[Data in this exercise]
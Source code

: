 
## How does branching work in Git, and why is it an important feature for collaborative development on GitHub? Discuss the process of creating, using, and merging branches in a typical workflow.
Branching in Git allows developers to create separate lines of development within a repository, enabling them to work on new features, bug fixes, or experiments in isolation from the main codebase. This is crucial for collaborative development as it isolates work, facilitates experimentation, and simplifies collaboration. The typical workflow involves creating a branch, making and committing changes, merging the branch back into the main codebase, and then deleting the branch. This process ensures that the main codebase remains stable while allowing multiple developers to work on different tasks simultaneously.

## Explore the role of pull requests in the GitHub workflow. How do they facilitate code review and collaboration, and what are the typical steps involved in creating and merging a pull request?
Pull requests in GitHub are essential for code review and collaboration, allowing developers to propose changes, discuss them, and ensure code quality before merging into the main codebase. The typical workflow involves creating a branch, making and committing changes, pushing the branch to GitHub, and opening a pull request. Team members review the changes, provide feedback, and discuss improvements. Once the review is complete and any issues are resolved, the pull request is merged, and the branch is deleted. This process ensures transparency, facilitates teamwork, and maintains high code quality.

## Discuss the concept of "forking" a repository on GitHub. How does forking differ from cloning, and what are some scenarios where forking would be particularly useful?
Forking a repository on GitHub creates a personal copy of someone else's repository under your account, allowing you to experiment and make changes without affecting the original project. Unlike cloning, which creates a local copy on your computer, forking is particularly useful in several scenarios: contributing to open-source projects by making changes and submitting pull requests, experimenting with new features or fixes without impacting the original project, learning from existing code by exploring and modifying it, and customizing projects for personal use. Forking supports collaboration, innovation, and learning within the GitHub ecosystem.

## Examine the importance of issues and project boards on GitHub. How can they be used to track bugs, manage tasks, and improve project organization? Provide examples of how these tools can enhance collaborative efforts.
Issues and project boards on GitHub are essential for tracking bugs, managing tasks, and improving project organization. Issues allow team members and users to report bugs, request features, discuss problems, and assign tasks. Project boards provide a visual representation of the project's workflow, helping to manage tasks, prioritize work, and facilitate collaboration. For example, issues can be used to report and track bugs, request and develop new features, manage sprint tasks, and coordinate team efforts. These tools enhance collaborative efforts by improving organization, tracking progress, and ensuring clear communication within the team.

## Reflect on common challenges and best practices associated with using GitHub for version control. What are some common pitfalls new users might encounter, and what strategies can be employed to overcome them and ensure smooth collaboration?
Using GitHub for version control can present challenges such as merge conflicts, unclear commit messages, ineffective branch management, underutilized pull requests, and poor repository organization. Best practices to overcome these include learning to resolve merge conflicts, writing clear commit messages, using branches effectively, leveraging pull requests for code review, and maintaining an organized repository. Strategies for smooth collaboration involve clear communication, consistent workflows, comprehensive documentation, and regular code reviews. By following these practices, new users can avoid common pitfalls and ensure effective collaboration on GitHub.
[/Data in this exercise]
[Data in this exercise]
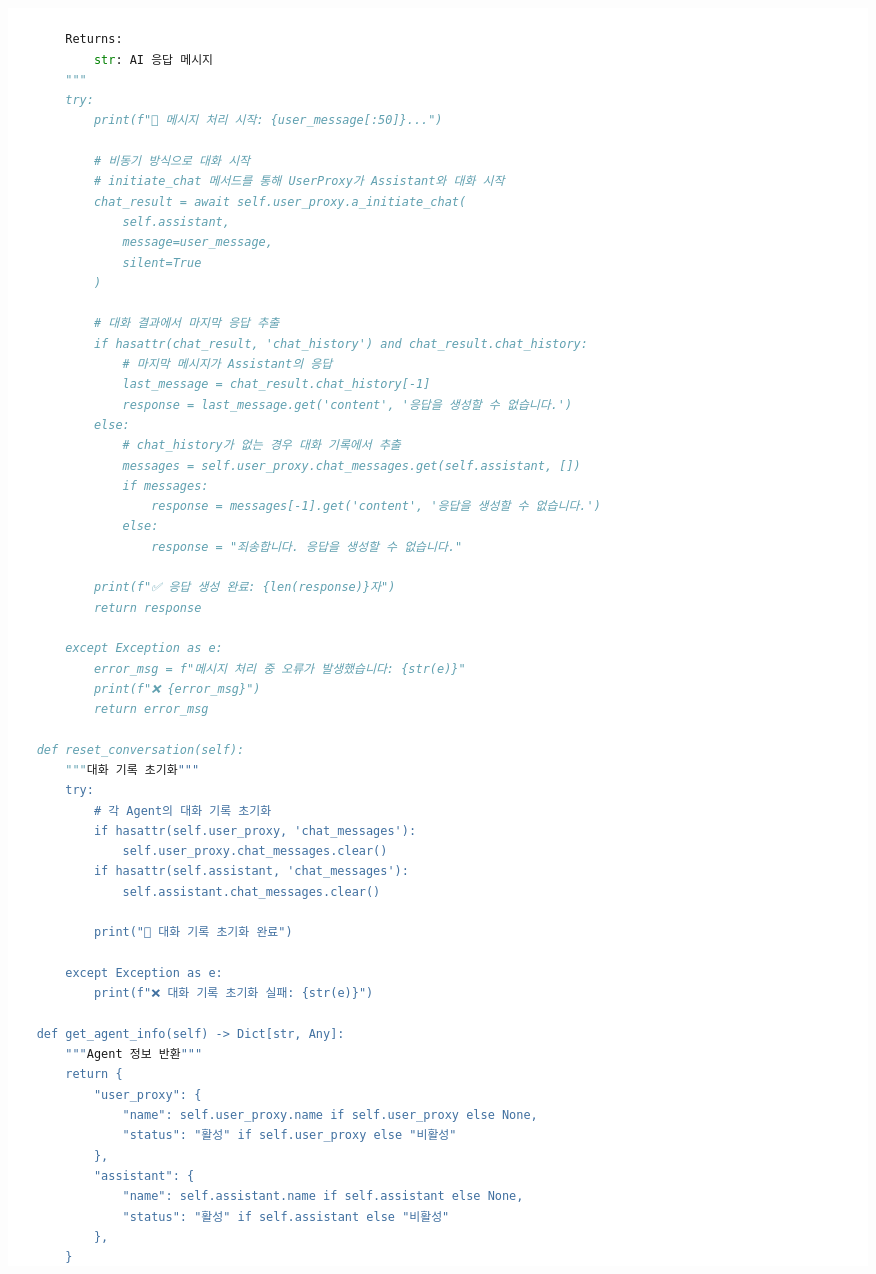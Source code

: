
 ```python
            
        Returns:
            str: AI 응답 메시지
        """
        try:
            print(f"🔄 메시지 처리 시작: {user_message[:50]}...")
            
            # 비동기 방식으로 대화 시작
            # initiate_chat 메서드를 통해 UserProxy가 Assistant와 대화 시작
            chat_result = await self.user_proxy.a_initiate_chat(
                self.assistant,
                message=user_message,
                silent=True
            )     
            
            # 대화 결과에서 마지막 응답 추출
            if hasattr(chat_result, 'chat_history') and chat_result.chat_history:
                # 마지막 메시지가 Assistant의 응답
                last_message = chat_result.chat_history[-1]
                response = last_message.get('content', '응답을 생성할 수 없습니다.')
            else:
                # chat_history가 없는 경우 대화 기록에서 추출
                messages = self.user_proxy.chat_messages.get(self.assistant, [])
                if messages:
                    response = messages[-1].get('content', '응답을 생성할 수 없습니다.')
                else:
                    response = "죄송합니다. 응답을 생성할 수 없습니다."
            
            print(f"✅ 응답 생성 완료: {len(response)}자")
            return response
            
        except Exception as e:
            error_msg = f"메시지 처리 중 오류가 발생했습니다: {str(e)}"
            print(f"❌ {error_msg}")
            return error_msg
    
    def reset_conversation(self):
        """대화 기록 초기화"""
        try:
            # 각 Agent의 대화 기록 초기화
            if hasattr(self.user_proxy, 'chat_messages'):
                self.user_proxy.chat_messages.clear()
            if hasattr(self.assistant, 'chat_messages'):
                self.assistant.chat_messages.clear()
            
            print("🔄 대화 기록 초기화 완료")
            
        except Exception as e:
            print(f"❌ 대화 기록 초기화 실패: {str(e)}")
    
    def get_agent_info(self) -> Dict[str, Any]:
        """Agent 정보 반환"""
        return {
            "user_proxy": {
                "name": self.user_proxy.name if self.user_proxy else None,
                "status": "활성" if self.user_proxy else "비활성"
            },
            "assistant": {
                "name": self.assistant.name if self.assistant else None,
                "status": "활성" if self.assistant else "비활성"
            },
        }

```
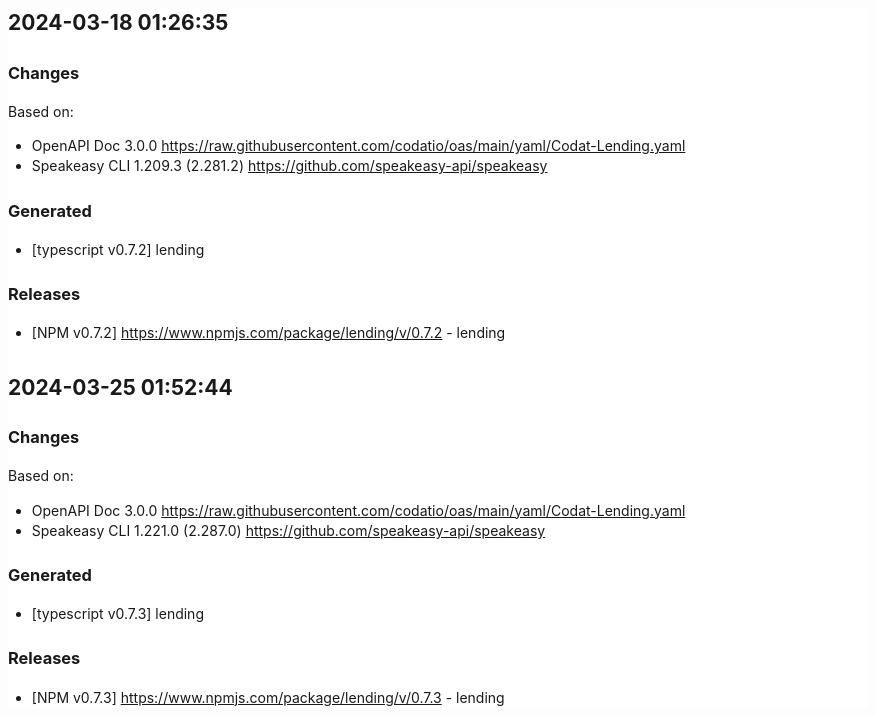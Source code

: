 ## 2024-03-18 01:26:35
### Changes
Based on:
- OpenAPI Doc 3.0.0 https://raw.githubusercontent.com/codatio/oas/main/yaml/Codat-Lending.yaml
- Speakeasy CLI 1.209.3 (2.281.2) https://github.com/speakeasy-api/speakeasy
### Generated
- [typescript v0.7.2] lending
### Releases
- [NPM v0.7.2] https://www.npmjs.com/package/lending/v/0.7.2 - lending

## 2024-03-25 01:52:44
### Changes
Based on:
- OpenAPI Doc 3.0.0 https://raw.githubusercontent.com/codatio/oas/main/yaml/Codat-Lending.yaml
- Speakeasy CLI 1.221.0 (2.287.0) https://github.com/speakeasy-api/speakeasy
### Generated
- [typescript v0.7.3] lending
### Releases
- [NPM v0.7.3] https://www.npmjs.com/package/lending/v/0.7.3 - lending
[/Data in this exercise]
Required action> After examining the listing, give only the count of lines holding the string "None".

Written answer> 2